Kebijakan langit terbuka (open sky policy) juga tercermin dari undang-undang
ini, yang tidak hanya meliputi pemilikan dan pengoperasian maskapai
penerbangan, namun juga mencakup pengelolaan bandar udara.
1.12.
UU No 25 tahun 2007 tentang
Penanaman Modal
Undang-undang tentang Penanaman Modal memang dirancang sebagai undang-undang yang diharapkan mampu meningkatkan daya
saing investasi Indonesia. Terdapat berbagai bentuk insentif penanaman modal
yang ditawarkan, termasuk namun tidak terbatas
pada: perlakuan yang sama terhadap investor asing maupun lokal; jaminan tidak
dilakukannya nasionalisasi dan pengembilalihan hak milik asing; terbukanya
bidang-bidang usaha untuk kegiatan penanaman modal asing; tidak adanya
keharusan divestasi; kemungkinan kepemilikan saham asing yang lebih besar; lebih terbukanya kemungkinan ekspatriat bekerja di Indonesia; dan lain- lain.

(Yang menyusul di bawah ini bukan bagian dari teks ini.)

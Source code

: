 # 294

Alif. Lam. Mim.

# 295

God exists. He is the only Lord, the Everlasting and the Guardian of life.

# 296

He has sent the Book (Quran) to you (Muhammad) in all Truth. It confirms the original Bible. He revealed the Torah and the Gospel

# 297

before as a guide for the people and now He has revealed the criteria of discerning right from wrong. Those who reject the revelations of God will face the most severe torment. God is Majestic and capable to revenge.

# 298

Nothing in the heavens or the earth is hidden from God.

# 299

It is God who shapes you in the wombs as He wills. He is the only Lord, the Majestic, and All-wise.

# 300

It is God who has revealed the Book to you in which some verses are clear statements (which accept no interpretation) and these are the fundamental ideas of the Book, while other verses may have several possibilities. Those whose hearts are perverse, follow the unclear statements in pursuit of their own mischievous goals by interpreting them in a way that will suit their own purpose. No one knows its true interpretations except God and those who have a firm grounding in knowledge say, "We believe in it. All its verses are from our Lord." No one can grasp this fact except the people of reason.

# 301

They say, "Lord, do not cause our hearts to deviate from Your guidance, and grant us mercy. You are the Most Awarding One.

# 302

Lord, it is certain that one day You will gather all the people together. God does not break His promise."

1.13. Undang-undang No 7 tahun 1983 sebagaimana yang telah diubah terakhir
dengan UU No 39 tahun 2008 tentang Pajak Penghasilan
Sebagai insentif bagi kegiatan investasi, pernah diterapkan
berbagai skema insentif pajak, seperti: tax holiday; amortisasi yang
dipercepat, keringanan pajak, dsb. Skema insentif pajak tersebut berubah dari
waktu ke waktu seiring dengan perubahan perundang-undangan di bidang
perpajakan. Kepentingan investor yang perlu diperhatikan dalam pembangunan
investasi infrastruktur adalah adanya kepastian hukum dan konsistensi
implementasi di bidang perpajakan. Tentu saja beberapa skema insentif yang
bersifat khusus juga perlu dipertimbangkan.
1.14.
Undang-undang No 10 tahun 1995
tentang Kepabeanan
Untuk mendorong investasi, dalam UU No 10 tahun 1995
tentang Kepabeanan terdapat beberapa fasilitas dari sisi kepabeanan yang
diberikan kepada investor, termasuk namun tidak terbatas pada pembebasan bea
masuk barang modal, percepatan pelayanan kepabeanan, pemberian prioritas, dsb.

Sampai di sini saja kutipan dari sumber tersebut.